2021 Menina d’Uva “Ciste” Vinho Tinto,Trás-os-Montes, Portugal.
A light and juicy quaffable naturally styled red wine from Portugal’s Trás-os-Montes area made from some unique varietals, seeing a co-ferment of 70% red grapes with 30% white grapes, making for a brighter fresher dark ruby wine with a clean red fruited profile. Winemaker Aline Domingues, just 34 years old, a youthful talent and a trained scientist, based in Uva, not far from the Spanish border, spent seven years between the Universities of Paris Diderot, Dijon, Cergy, and Orléans.
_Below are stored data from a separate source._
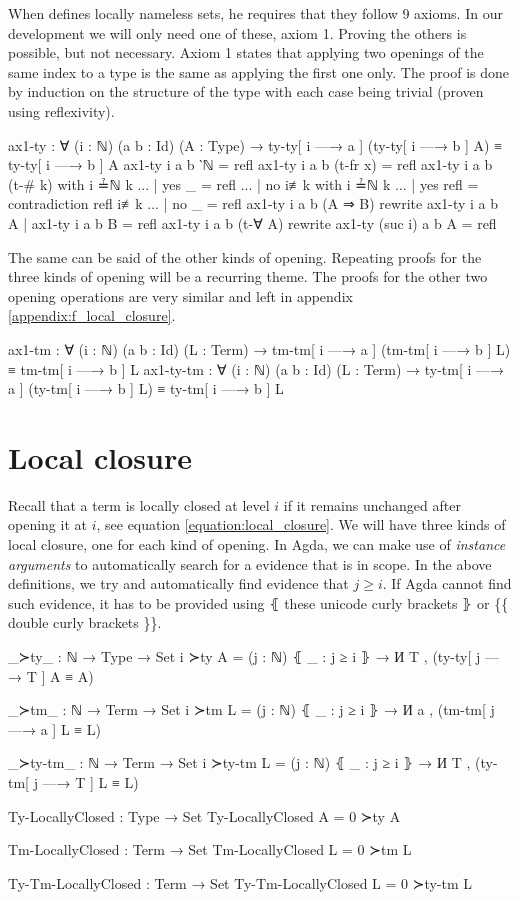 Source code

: \documentclass[logo,bsc,singlespacing,parskip,online]{infthesis}
\begin{document}
When \citet{pitts_locally_2023} defines locally nameless sets, he requires that they follow 9
axioms. In our development we will only need one of these, axiom 1. Proving the others is possible,
but not necessary. Axiom 1 states that applying two openings of the same index to a type is the same
as applying the first one only. The proof is done by induction on the structure of the type with
each case being trivial (proven using reflexivity).
\begin{code}
  ax1-ty : ∀ (i : ℕ) (a b : Id) (A : Type)
    → ty-ty[ i —→ a ] (ty-ty[ i —→ b ] A) ≡ ty-ty[ i —→ b ] A
  ax1-ty i a b ‵ℕ = refl
  ax1-ty i a b (t-fr x) = refl
  ax1-ty i a b (t-# k) with i ≟ℕ k
  ... | yes _   = refl
  ... | no  i≢k with i ≟ℕ k
  ...   | yes refl = contradiction refl i≢k
  ...   | no  _    = refl
  ax1-ty i a b (A ⇒ B)
    rewrite ax1-ty i a b A | ax1-ty i a b B = refl
  ax1-ty i a b (t-∀ A) rewrite ax1-ty (suc i) a b A = refl
\end{code}

The same can be said of the other kinds of opening. Repeating proofs for the three kinds of opening
will be a recurring theme. The proofs for the other two opening operations are very similar and left
in appendix \ref{appendix:f_local_closure}.
\begin{code}
  ax1-tm : ∀ (i : ℕ) (a b : Id) (L : Term)
    → tm-tm[ i —→ a ] (tm-tm[ i —→ b ] L) ≡ tm-tm[ i —→ b ] L
  ax1-ty-tm : ∀ (i : ℕ) (a b : Id) (L : Term)
    → ty-tm[ i —→ a ] (ty-tm[ i —→ b ] L) ≡ ty-tm[ i —→ b ] L
\end{code}

\section{Local closure}
\label{chapter3:local_closure}
Recall that a term is locally closed at level $i$ if it remains unchanged after opening it at $i$,
see equation \ref{equation:local_closure}. We will have three kinds of local closure, one for each
kind of opening. In Agda, we can make use of \textit{instance arguments} to automatically search for
a evidence that is in scope. In the above definitions, we try and automatically find evidence that
$j \geq i$. If Agda cannot find such evidence, it has to be provided using ⦃ these unicode curly
brackets ⦄ or \{\{ double curly brackets \}\}.

\begin{code}
  _≻ty_ : ℕ → Type → Set
  i ≻ty A = (j : ℕ) ⦃ _ : j ≥ i ⦄ → И T , (ty-ty[ j —→ T ] A ≡ A)

  _≻tm_ : ℕ → Term → Set
  i ≻tm L = (j : ℕ) ⦃ _ : j ≥ i ⦄ → И a , (tm-tm[ j —→ a ] L ≡ L)

  _≻ty-tm_ : ℕ → Term → Set
  i ≻ty-tm L = (j : ℕ) ⦃ _ : j ≥ i ⦄ → И T , (ty-tm[ j —→ T ] L ≡ L)

  Ty-LocallyClosed : Type → Set
  Ty-LocallyClosed A = 0 ≻ty A

  Tm-LocallyClosed : Term → Set
  Tm-LocallyClosed L = 0 ≻tm L

  Ty-Tm-LocallyClosed : Term → Set
  Ty-Tm-LocallyClosed L = 0 ≻ty-tm L
\end{code}
\end{document}
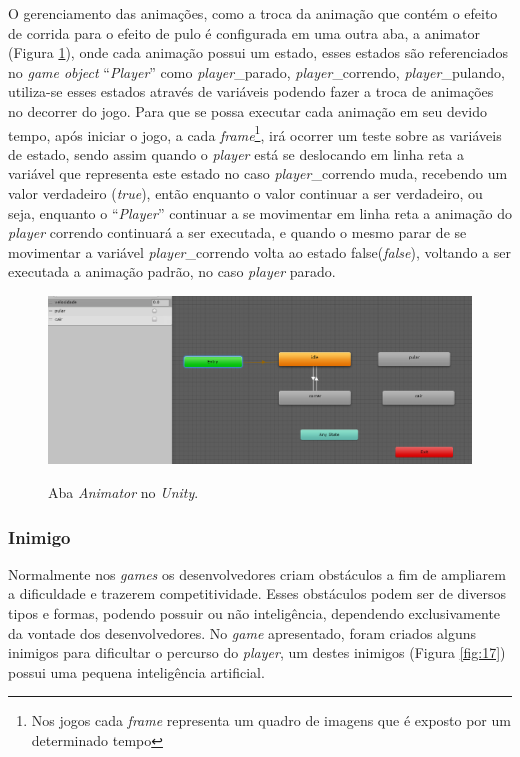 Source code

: \documentclass[
	12pt,				%
    oneside,			%
	a4paper,			%
	english,			%
	french,				%
	spanish,			%
	brazil,				%
	]{abntex2}
\begin{document}
				O gerenciamento das animações, como a troca da animação que contém o efeito de corrida para o efeito de pulo é configurada em uma outra aba, a animator (Figura \ref{fig:16}), onde cada animação possui um estado, esses estados são referenciados no \textit{game object} “\textit{Player}” como \textit{player}\_parado, \textit{player}\_correndo, \textit{player}\_pulando, utiliza-se esses estados através de variáveis podendo fazer a troca de animações no decorrer do jogo.
				Para que se possa executar cada animação em seu devido tempo, após iniciar o jogo, a cada \textit{frame}\footnote{Nos jogos cada \textit{frame} representa um quadro de imagens que é exposto por um determinado tempo}, irá ocorrer um teste sobre as variáveis de estado, sendo assim quando o \textit{player} está se deslocando em linha reta a variável que representa este estado no caso \textit{player}\_correndo muda, recebendo um valor verdadeiro (\textit{true}), então enquanto o valor continuar a ser verdadeiro, ou seja, enquanto o “\textit{Player}” continuar a se movimentar em linha reta a animação do \textit{player} correndo continuará a ser executada, e quando o mesmo parar de se movimentar a variável \textit{player}\_correndo volta ao estado false(\textit{false}), voltando a ser executada a animação padrão, no caso \textit{player} parado.
								
				\begin{figure}[H]
					\caption{Aba \textit{Animator} no \textit{Unity}.}
					\centering
					\includegraphics[width=1\linewidth]{Imagens/16}
					\label{fig:16}
				\end{figure}
				
				
			\subsubsection{Inimigo}
				Normalmente nos \textit{games} os desenvolvedores criam obstáculos a fim de ampliarem a dificuldade e trazerem competitividade. Esses obstáculos podem ser de diversos tipos e formas, podendo possuir ou não inteligência, dependendo exclusivamente da vontade dos desenvolvedores. No \textit{game} apresentado, foram criados alguns inimigos para dificultar o percurso do \textit{player}, um destes inimigos (Figura \ref{fig:17}) possui uma pequena inteligência artificial.
				
\end{document}

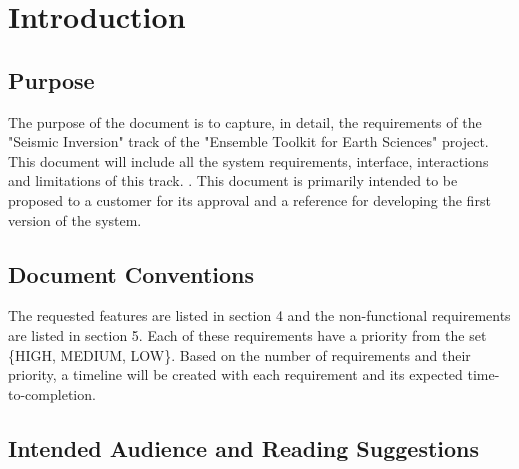 \documentclass{scrreprt}
\begin{document}
\chapter{Introduction}

\section{Purpose}

The purpose of the document is to capture, in detail, the requirements of the "Seismic Inversion" track of the "Ensemble Toolkit for Earth Sciences" project. This document will include all the system requirements, interface, interactions and limitations of this track. . This document is primarily intended to be proposed to a customer for its approval
and a reference for developing the first version of the system.

\section{Document Conventions}

The requested features are listed in section 4 and the non-functional requirements are listed in section 5. Each of these requirements have a priority from the set \{HIGH, MEDIUM, LOW\}. Based on the number of requirements and their priority, a timeline will be created with each requirement and its expected time-to-completion.

\section{Intended Audience and Reading Suggestions}
\end{document}
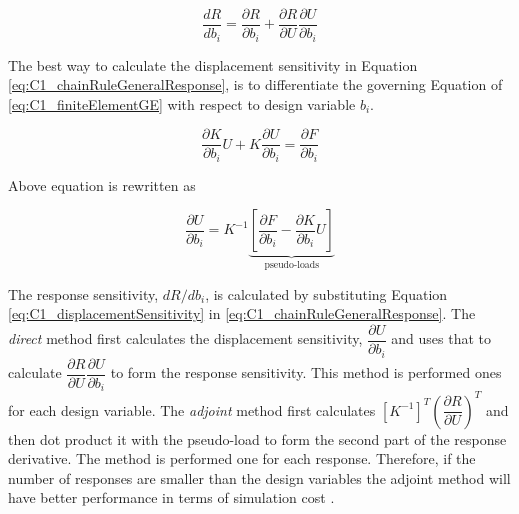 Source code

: \begin{equation}\label{eq:C1_chainRuleGeneralResponse}
	\frac{dR}{db_i} = \frac{\partial R}{\partial b_i} + 
	                  \frac{\partial R}{\partial U} \frac{\partial U}{\partial b_i}
\end{equation}

The best way to calculate the displacement sensitivity in Equation \eqref{eq:C1_chainRuleGeneralResponse}, is to differentiate the governing Equation of \eqref{eq:C1_finiteElementGE} with respect to design variable $b_i$. 

\begin{equation*}
	\frac{\partial K}{\partial b_i} U + K \frac{\partial U}{\partial b_i} = \frac{\partial F}{\partial b_i}
\end{equation*}

Above equation is rewritten as

\begin{equation}\label{eq:C1_displacementSensitivity}
	\frac{\partial U}{\partial b_i} = 
	K^{-1} \underbrace{\left[ \frac{\partial F}{\partial b_i} - \frac{\partial K}{\partial b_i} U \right]}_\text{pseudo-loads}
\end{equation}

The response sensitivity, $dR/db_i$, is calculated by substituting Equation \eqref{eq:C1_displacementSensitivity} in \eqref{eq:C1_chainRuleGeneralResponse}. The \emph{direct} method first calculates the displacement sensitivity, $\dfrac{\partial U}{\partial b_i}$ and uses that to calculate $\dfrac{\partial R}{\partial U} \dfrac{\partial U}{\partial b_i}$ to form the response sensitivity. This method is performed ones for each design variable. The \emph{adjoint} method first calculates $[K^{-1}]^T \left( \dfrac{\partial R}{\partial U}\right)^T$ and then dot product it with the pseudo-load to form the second part of the response derivative. The method is performed one for each response. Therefore, if the number of responses are smaller than the design variables the adjoint method will have better performance in terms of simulation cost \cite{vanderplaats1984numerical}.

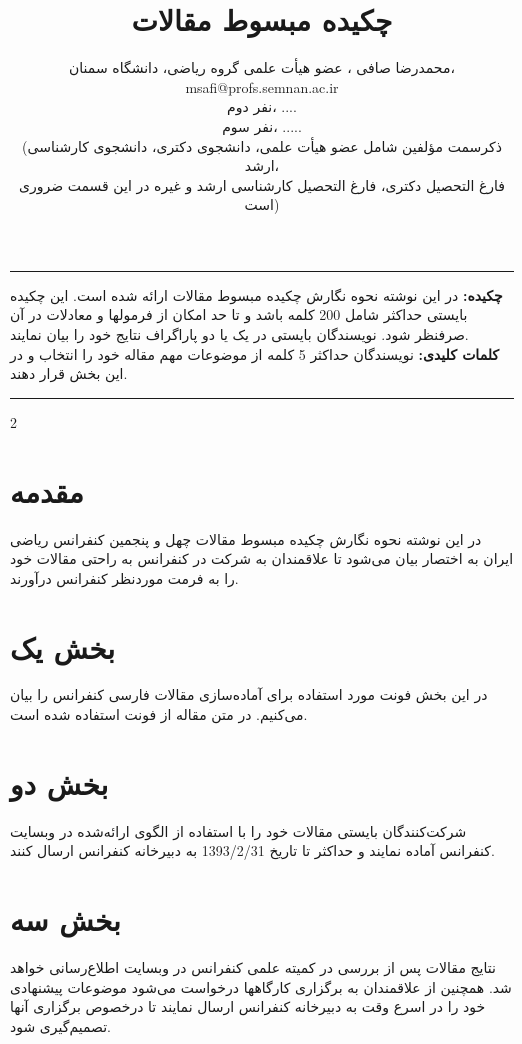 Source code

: \documentclass[a4paper,10pt]{article}
\title{\textbf{ چکیده مبسوط مقالات }}
\date{}
\author{\small محمدرضا صافی ، عضو هيأت علمی گروه ‌ریاضی، دانشگاه سمنان، msafi@profs.semnan.ac.ir\\
\small نفر دوم، ....\\
\small نفر سوم، .....\\
\small  (ذكرسمت مؤلفين شامل عضو هيأت علمی، دانشجوی دكتری، دانشجوی كارشناسی ارشد، \\
\small فارغ التحصيل دكتری، فارغ التحصيل كارشناسی ارشد و غيره در اين قسمت ضروری است)}
\begin{document}
\maketitle
\thispagestyle{fancy}

\rule{\textwidth}{0.2mm}

\noindent
\textbf{چکیده:}
 در این نوشته نحوه نگارش چکیده مبسوط مقالات ارائه شده است. این چکیده بایستی حداکثر شامل 200 کلمه باشد و تا حد امکان از فرمولها و معادلات در آن صرفنظر شود. نویسندگان بایستی در یک یا دو پاراگراف نتایج خود را بیان نمایند. \\
\textbf{ کلمات کلیدی:}
 نویسندگان حداکثر 5 کلمه از موضوعات مهم مقاله خود را انتخاب و در این بخش قرار دهند. 
\rule{\textwidth}{0.2mm}


\setlength{\columnsep}{1cm}
\begin{multicols}{2}

\section*{مقدمه}

در این نوشته نحوه نگارش چکیده مبسوط مقالات چهل و پنجمین کنفرانس ریاضی ایران به اختصار بیان می‌شود تا علاقمندان به شرکت در کنفرانس به راحتی مقالات خود را به فرمت موردنظر کنفرانس درآورند. 

\section*{بخش یک}

در این بخش فونت مورد استفاده برای آماده‌سازی مقالات فارسی کنفرانس را بیان می‌کنیم. در متن مقاله از فونت
  استفاده شده است. 

\section*{بخش دو}

شرکت‌کنندگان بایستی مقالات خود را با استفاده از الگوی ارائه‌شده در وبسایت کنفرانس آماده نمایند و حداکثر تا تاریخ 1393/2/31 به دبیرخانه کنفرانس ارسال کنند. 

\section*{بخش سه}

نتایج مقالات پس از بررسی در کمیته علمی کنفرانس در وبسایت اطلاع‌رسانی خواهد شد. همچنین از علاقمندان به برگزاری کارگاهها درخواست می‌شود موضوعات پیشنهادی خود را در اسرع وقت به دبیرخانه کنفرانس ارسال نمایند تا درخصوص برگزاری آنها تصمیم‌گیری شود. 


\end{multicols}
\end{document}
During that time, she accomplished three Masters degrees in Molecular Biology, Fermentation Science and Quality Health Safety Environment, all before turning her attention to wine. This Ciste Vinho Tinto shows off red currant, plum, cherry and strawberry fruits and a mix of spice, wild herbs and delicate florals, adding a bit of earth, red peach and blood orange, all in a zesty lean frame, it is a wine that enjoys a slight chill and best with a no pretense outdoor meal. This is a country wine that never tries to either serious or geeky cool, it is a wine that just makes you smile and is fun in the glass. After open, this tasty little wine gives more textural quality and plays beautifully with food, it definitely makes me more interested in the rest of the Menina d’Uva wines, which includes a few more reds and a white.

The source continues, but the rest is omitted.